Antivigilia di Pasqua del 2007. Vado a salutare il direttore dell’aviazione generale all’aeroporto Costa Smeralda, prima di arrivarci trovo una colonna di auto blu con lampeggiante. Sono ferme, il muso indirizzato verso l’uscita dello scalo. In piedi, un amico carabiniere mi strizza l’occhio e mi sussurra: “È arrivato il presidente”. Torno in redazione e lo dico ad Antonello, che aveva la sua stanza dal lato opposto dell’appartamento dove lavoravamo. Non era una gran notizia, Berlusconi a Porto Rotondo ci passava tutti i fine settimana. Però Antonello strinse gli occhi e commentò con queste parole: “Buono a sapersi”.
“Antonello, dove sei?” “Non posso dirtelo. Mi faccio sentire io”.
Da giorni non si faceva vedere in redazione. Ma non ero preoccupato perché ogni tanto mi degnava di una brevissima telefonata con frasi smozzicate, restando molto sul vago sul dove fosse e su cosa facesse.

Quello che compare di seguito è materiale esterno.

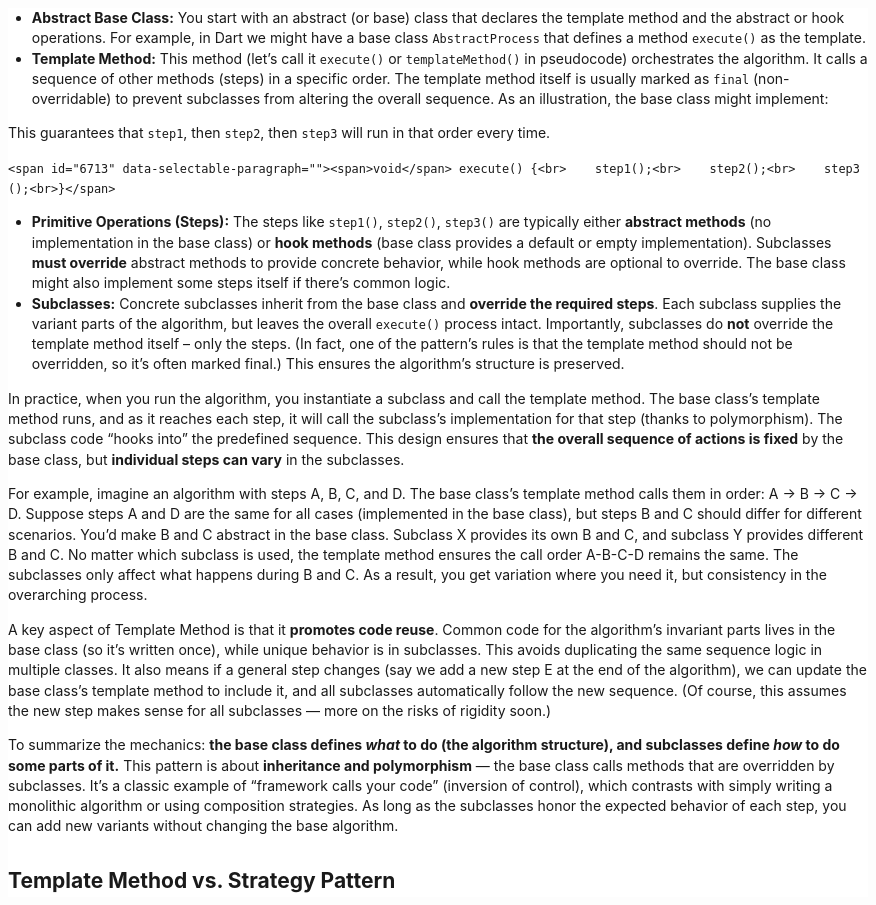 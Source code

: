 -   **Abstract Base Class:** You start with an abstract (or base) class that declares the template method and the abstract or hook operations. For example, in Dart we might have a base class `AbstractProcess` that defines a method `execute()` as the template.
-   **Template Method:** This method (let’s call it `execute()` or `templateMethod()` in pseudocode) orchestrates the algorithm. It calls a sequence of other methods (steps) in a specific order. The template method itself is usually marked as `final` (non-overridable) to prevent subclasses from altering the overall sequence. As an illustration, the base class might implement:

This guarantees that `step1`, then `step2`, then `step3` will run in that order every time.

```
<span id="6713" data-selectable-paragraph=""><span>void</span> execute() {<br>    step1();<br>    step2();<br>    step3();<br>}</span>
```

-   **Primitive Operations (Steps):** The steps like `step1()`, `step2()`, `step3()` are typically either **abstract methods** (no implementation in the base class) or **hook methods** (base class provides a default or empty implementation). Subclasses **must override** abstract methods to provide concrete behavior, while hook methods are optional to override. The base class might also implement some steps itself if there’s common logic.
-   **Subclasses:** Concrete subclasses inherit from the base class and **override the required steps**. Each subclass supplies the variant parts of the algorithm, but leaves the overall `execute()` process intact. Importantly, subclasses do **not** override the template method itself – only the steps. (In fact, one of the pattern’s rules is that the template method should not be overridden, so it’s often marked final.) This ensures the algorithm’s structure is preserved.

In practice, when you run the algorithm, you instantiate a subclass and call the template method. The base class’s template method runs, and as it reaches each step, it will call the subclass’s implementation for that step (thanks to polymorphism). The subclass code “hooks into” the predefined sequence. This design ensures that **the overall sequence of actions is fixed** by the base class, but **individual steps can vary** in the subclasses.

For example, imagine an algorithm with steps A, B, C, and D. The base class’s template method calls them in order: A → B → C → D. Suppose steps A and D are the same for all cases (implemented in the base class), but steps B and C should differ for different scenarios. You’d make B and C abstract in the base class. Subclass X provides its own B and C, and subclass Y provides different B and C. No matter which subclass is used, the template method ensures the call order A-B-C-D remains the same. The subclasses only affect what happens during B and C. As a result, you get variation where you need it, but consistency in the overarching process.

A key aspect of Template Method is that it **promotes code reuse**. Common code for the algorithm’s invariant parts lives in the base class (so it’s written once), while unique behavior is in subclasses. This avoids duplicating the same sequence logic in multiple classes. It also means if a general step changes (say we add a new step E at the end of the algorithm), we can update the base class’s template method to include it, and all subclasses automatically follow the new sequence. (Of course, this assumes the new step makes sense for all subclasses — more on the risks of rigidity soon.)

To summarize the mechanics: **the base class defines _what_ to do (the algorithm structure), and subclasses define _how_ to do some parts of it.** This pattern is about **inheritance and polymorphism** — the base class calls methods that are overridden by subclasses. It’s a classic example of “framework calls your code” (inversion of control), which contrasts with simply writing a monolithic algorithm or using composition strategies. As long as the subclasses honor the expected behavior of each step, you can add new variants without changing the base algorithm.

## Template Method vs. Strategy Pattern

Passò una settimana prima del suo rientro. Ero davanti alla filiale di una banca di Olbia che un commando di banditi aveva infilzato mandando in frantumi una vetrina con un furgoncino. “Vieni al giornale”. E sullo schermo Apple mi mostrò le foto poi finite nel reportage di Oggi, alcune delle quali (forse le più imbarazzanti) mai pubblicate.
Si era accampato per giorni, poi aveva negoziato il suo scoop: questo aveva fatto in quei giorni di assenza. L’ufficio stampa di Berlusconi sostenne che, in quel fine settimana, era in corso un incontro del movimento giovanile di Forza Italia.
A quelle foto se ne aggiunsero altre, scattate a villa Certosa durante i famosi vertici internazionali. Antonello Zappadu aveva catturato un pezzo di storia italiana, molto prima del caso Ruby. Aveva mostrato al mondo quel che si nascondeva sotto certe anonime formule dei comunicati ufficiali; aveva documentato un tempo libero del potere che, forse, era la vera politica di quel potere, molto più dei riti consumati stancamente nei palazzi istituzionali. Scene da basso impero, una democrazia da Teatro Bagaglino messa in scena nella casa di vacanze formalmente trasformata in residenza di Stato. Al Tg4 Emilio Fede storpiava il nome di Zappadu – capita, a volte, che chi incarna il ridicolo cerchi il ridicolo negli altri – e i giornali del capo iniziavano il pestaggio mediatico di Antonello inventando fandonie. Come sempre.
Zappadu si è salvato per effetto della prescrizione e la causa promossa da Berlusconi nei suoi confronti è finita nel nulla. In molti, in Italia, già gridano allo scandalo, considerando indegna l’assoluzione per tempo scaduto di quel pericoloso criminale. Altri considerano inaccettabile la violazione della privacy, però tacciono sull’indelebile registrazione del nostro tempo impressa in quelle immagini. Chissà se vi è mai venuto in mente che alle vostre figlie laurea e master non sono bastati per arrivare, mentre ad altre figlie è bastato un giro sulle ginocchia di uno statista.
Antonello ora vive dall’altro capo del mondo. Anche se è lontano dall’Italia, dovremmo ringraziarlo.
Nato nel 1971 ad Arzachena ed ivi smisuratamente ingrassato negli anni seguenti, figlio di camionista e casalinga. Titoli appesi alle pareti: laurea in Lettere moderne all'Università di Sassari, iscrizione all'albo dei giornalisti professionisti, guida nazionale di mountain bike, presidente della Asd Smeraldabike, direttore della testata Sardegnablogger. È stato redattore di tre diversi quotidiani sardi: dal primo è stato licenziato, gli altri due sono falliti. Nel novembre del 2014 è uscito il suo primo romanzo, "Cosa conta".